Des sociétés liées à Moscou seraient impliquées dans la contrebande d’or et l’exploitation illégale de minéraux, utilisant le Cameroun comme plaque tournante de la logistique et du transport.
Mais elles jouent également un rôle d’influence dans de nombreux pays dont le Congo, le Zimbabwe, Madagascar, le Mozambique, l’Afrique du Sud et autres…
Les activités de ces sociétés parallèles suivent à peu près le même schéma : entrer dans un pays qui connaît un conflit complexe et prolongé qui est insoluble par d’autres pays en « vendant » du personnel de sécurité, des services et des formations. Une fois implanté sur place, profiter de ce que ce pays a à offrir par la propagande et les médias et la société civile locale en corrompant la classe politique. Cette dernière se retrouve alors contrainte de rester sous la protection des mercenaires russes si elle veut se maintenir au pouvoir. En clair, les mercenaires dépendant de Moscou luttent d’abord contre les opposants réels ou potentiels aux dirigeants politiques locaux avant de s’en prendre aux mouvements terroristes armés.
Les populations prises entre deux feux sont les premières à souffrir de cette situation mais semblent généralement considérer les Russes comme le moindre mal. Il convient de reconnaître que personne jusque là n’a été à même de les protéger durablement. Le résultat sur le continent africain se compte en des milliers de morts et des millions de déplacés dans la misère la plus totale.
Cela posé, si les différentes puissances idéologiquement opposées – en particulier les États-Unis et la France d’un côté et la Russie et la Chine de l’autre – se dénigrent mutuellement pour leurs penchants « prédateurs », dans les coulisses, des responsables politico-économiques et de puissants investisseurs lorgnent toujours l’exploitation de richesses locales.
Dans ce magma difficilement cernable, les mercenaires « indépendants » tournent en rond en attendant des propositions pécuniaires intéressantes des uns ou des autres.
C’est le grand retour des « soldats de fortune » qui se cachent derrière des sociétés militaires privées ou de sécurité chargées d’apporter leurs bons conseils mais qui n’hésitent pas à mettre la main à la pâte.

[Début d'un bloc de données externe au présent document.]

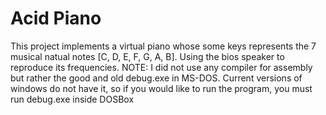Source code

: # Acid Piano
This project implements a virtual piano whose some keys represents the 7 musical natual notes [C, D, E, F, G, A, B].
Using the bios speaker to reproduce its frequencies. 
NOTE: I did not use any compiler for assembly but rather the good and old debug.exe in MS-DOS.
Current versions of windows do not have it, so if you would like to run the program, you must run debug.exe inside DOSBox
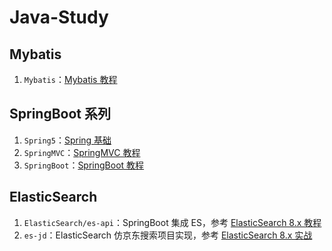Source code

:# Java-Study

## Mybatis

1. `Mybatis`：[Mybatis 教程](https://www.cnblogs.com/lockegogo/p/18012142)

## SpringBoot 系列

1. `Spring5`：[Spring 基础](https://www.cnblogs.com/lockegogo/p/18012908)
1. `SpringMVC`：[SpringMVC 教程](https://www.cnblogs.com/lockegogo/p/18013103)
1. `SpringBoot`：[SpringBoot 教程](https://www.cnblogs.com/lockegogo/p/18015575)

## ElasticSearch

1. `ElasticSearch/es-api`：SpringBoot 集成 ES，参考 [ElasticSearch 8.x 教程](https://www.cnblogs.com/lockegogo/p/17393088.html)
2. `es-jd`：ElasticSearch 仿京东搜索项目实现，参考 [ElasticSearch 8.x 实战](https://www.cnblogs.com/lockegogo/p/17401724.html)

La présence de mercenaires étrangers (en dehors de la Russie) a été mise en exergue en République démocratique du Congo le 19 mai 2024 lorsque le citoyen américain Christian Malanga a été abattu alors qu’il tentait un coup de force à Kinshasa contre le Président Felix Tshisekedi.
Trois autres Américains ont été arrêtés par les forces congolaises dont son fils Marcel mais également Benjamin Reuben Zalman-Polun et Tyler Thompson. Officiellement, il faisaient du tourisme en RDC…

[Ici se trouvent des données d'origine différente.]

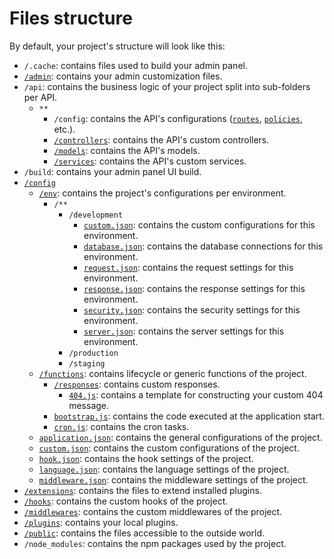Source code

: # Files structure

By default, your project's structure will look like this:

- `/.cache`: contains files used to build your admin panel.
- [`/admin`](../admin-panel/customization.md): contains your admin customization files.
- `/api`: contains the business logic of your project split into sub-folders per API.
  - `**`
    - `/config`: contains the API's configurations ([`routes`](./routing.md), [`policies`](./policies.md), etc.).
    - [`/controllers`](./controllers.md): contains the API's custom controllers.
    - [`/models`](./models.md): contains the API's models.
    - [`/services`](./services.md): contains the API's custom services.
- `/build`: contains your admin panel UI build.
- [`/config`](./configurations.md)
  - [`/env`](./configurations.md#environments): contains the project's configurations per environment.
    - `/**`
      - `/development`
        - [`custom.json`](./configurations.md#custom): contains the custom configurations for this environment.
        - [`database.json`](./configurations.md#database): contains the database connections for this environment.
        - [`request.json`](./configurations.md#request): contains the request settings for this environment.
        - [`response.json`](./configurations.md#response): contains the response settings for this environment.
        - [`security.json`](./configurations.md#security): contains the security settings for this environment.
        - [`server.json`](./configurations.md#server): contains the server settings for this environment.
      - `/production`
      - `/staging`
  - [`/functions`](./configurations.md#functions): contains lifecycle or generic functions of the project.
    - [`/responses`](./configurations.md#responses): contains custom responses.
      - [`404.js`](./configurations.md#404): contains a template for constructing your custom 404 message.
    - [`bootstrap.js`](./configurations.md#bootstrap): contains the code executed at the application start.
    - [`cron.js`](./configurations.md#cron-tasks): contains the cron tasks.
  - [`application.json`](./configurations.md#application): contains the general configurations of the project.
  - [`custom.json`](./configurations.md#custom): contains the custom configurations of the project.
  - [`hook.json`](./configurations.md#hook): contains the hook settings of the project.
  - [`language.json`](./configurations.md#language): contains the language settings of the project.
  - [`middleware.json`](./configurations.md#middleware): contains the middleware settings of the project.
- [`/extensions`](./customization.md): contains the files to extend installed plugins.
- [`/hooks`](./hooks.md): contains the custom hooks of the project.
- [`/middlewares`](./middlewares.md): contains the custom middlewares of the project.
- [`/plugins`](./plugins.md): contains your local plugins.
- [`/public`](./public-assets.md): contains the files accessible to the outside world.
- `/node_modules`: contains the npm packages used by the project.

Les motivations et le soutien plus large apporté au groupe impliqué dans cette tentative ratée de prise du pouvoir restent flous, mais l’opération rappelle que, même en 2024, des acteurs étrangers continuent d’utiliser la force armée pour prendre le contrôle de cet État riche en minerais.

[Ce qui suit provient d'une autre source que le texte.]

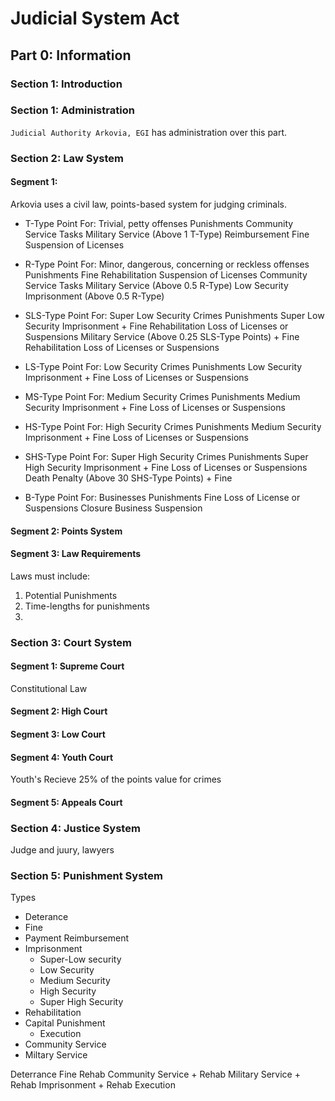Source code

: # Judicial System Act

## Part 0: Information
### Section 1: Introduction

### Section 1: Administration
`Judicial Authority Arkovia, EGI` has administration over this part.

### Section 2: Law System
#### Segment 1:
Arkovia uses a civil law, points-based system for judging criminals.

- T-Type Point
    For: Trivial, petty offenses
    Punishments
        Community Service Tasks
        Military Service (Above 1 T-Type)
        Reimbursement
        Fine
        Suspension of Licenses

- R-Type Point
    For: Minor, dangerous, concerning or reckless offenses
    Punishments
        Fine
        Rehabilitation
        Suspension of Licenses
        Community Service Tasks
        Military Service (Above 0.5 R-Type)
        Low Security Imprisonment (Above 0.5 R-Type)

- SLS-Type Point
    For: Super Low Security Crimes
    Punishments
        Super Low Security Imprisonment +
            Fine
            Rehabilitation
            Loss of Licenses or Suspensions
        Military Service (Above 0.25 SLS-Type Points) +
            Fine
            Rehabilitation
            Loss of Licenses or Suspensions

- LS-Type Point
    For: Low Security Crimes
    Punishments
        Low Security Imprisonment +
            Fine
            Loss of Licenses or Suspensions

- MS-Type Point
    For: Medium Security Crimes
    Punishments
        Medium Security Imprisonment +
            Fine
            Loss of Licenses or Suspensions

- HS-Type Point
    For: High Security Crimes
    Punishments
        Medium Security Imprisonment +
            Fine
            Loss of Licenses or Suspensions

- SHS-Type Point
    For: Super High Security Crimes
    Punishments
        Super High Security Imprisonment +
            Fine
            Loss of Licenses or Suspensions
        Death Penalty (Above 30 SHS-Type Points) +
            Fine

- B-Type Point
    For: Businesses
    Punishments
        Fine
        Loss of License or Suspensions
        Closure
        Business Suspension

#### Segment 2: Points System


#### Segment 3: Law Requirements
Laws must include: 

1. Potential Punishments
2. Time-lengths for punishments
3. 


### Section 3: Court System
#### Segment 1: Supreme Court
Constitutional Law

#### Segment 2: High Court

#### Segment 3: Low Court

#### Segment 4: Youth Court
Youth's Recieve 25% of the points value for crimes

#### Segment 5: Appeals Court


### Section 4: Justice System
Judge and juury, lawyers

### Section 5: Punishment System
Types
- Deterance
- Fine
- Payment Reimbursement
- Imprisonment
    - Super-Low security
    - Low Security
    - Medium Security
    - High Security
    - Super High Security
- Rehabilitation
- Capital Punishment
    - Execution
- Community Service
- Miltary Service

Deterrance
Fine
Rehab
Community Service + Rehab
Military Service + Rehab
Imprisonment + Rehab
Execution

Situation en République Démocratique du Congo
Le gouvernement russe, qui a déclaré en mars qu’il a approuvé un accord provisoire de coopération militaire avec Kinshasa mais en mai 2019, il avait fait de même avec son voisin le Congo-Brazzaville qui prévoyait que la Russie enverrait des spécialistes militaires dans le pays qui aideraient à entretenir les équipements d’origine soviétique…
Mais le problème essentiel se trouve à l’Est du pays où depuis 2021 le mouvement M23 (composé à l’origine d’anciens rebelles du Congrès national pour la défense du peuple, CNDP réintégrés dans l’armée congolaise en 2009) soutenu par le « Rwanda Defense Force (RDF) » s’oppose aux Forces armées de la République démocratique du Congo (FARDC) elles-mêmes associées à des milices locales, aux casques bleus de la Monusco – Mission de l’Organisation des Nations Unies pour la stabilisation en RD Congo – sur le départ d’ici le 30 juin 2024 et à des sociétés militaires privées.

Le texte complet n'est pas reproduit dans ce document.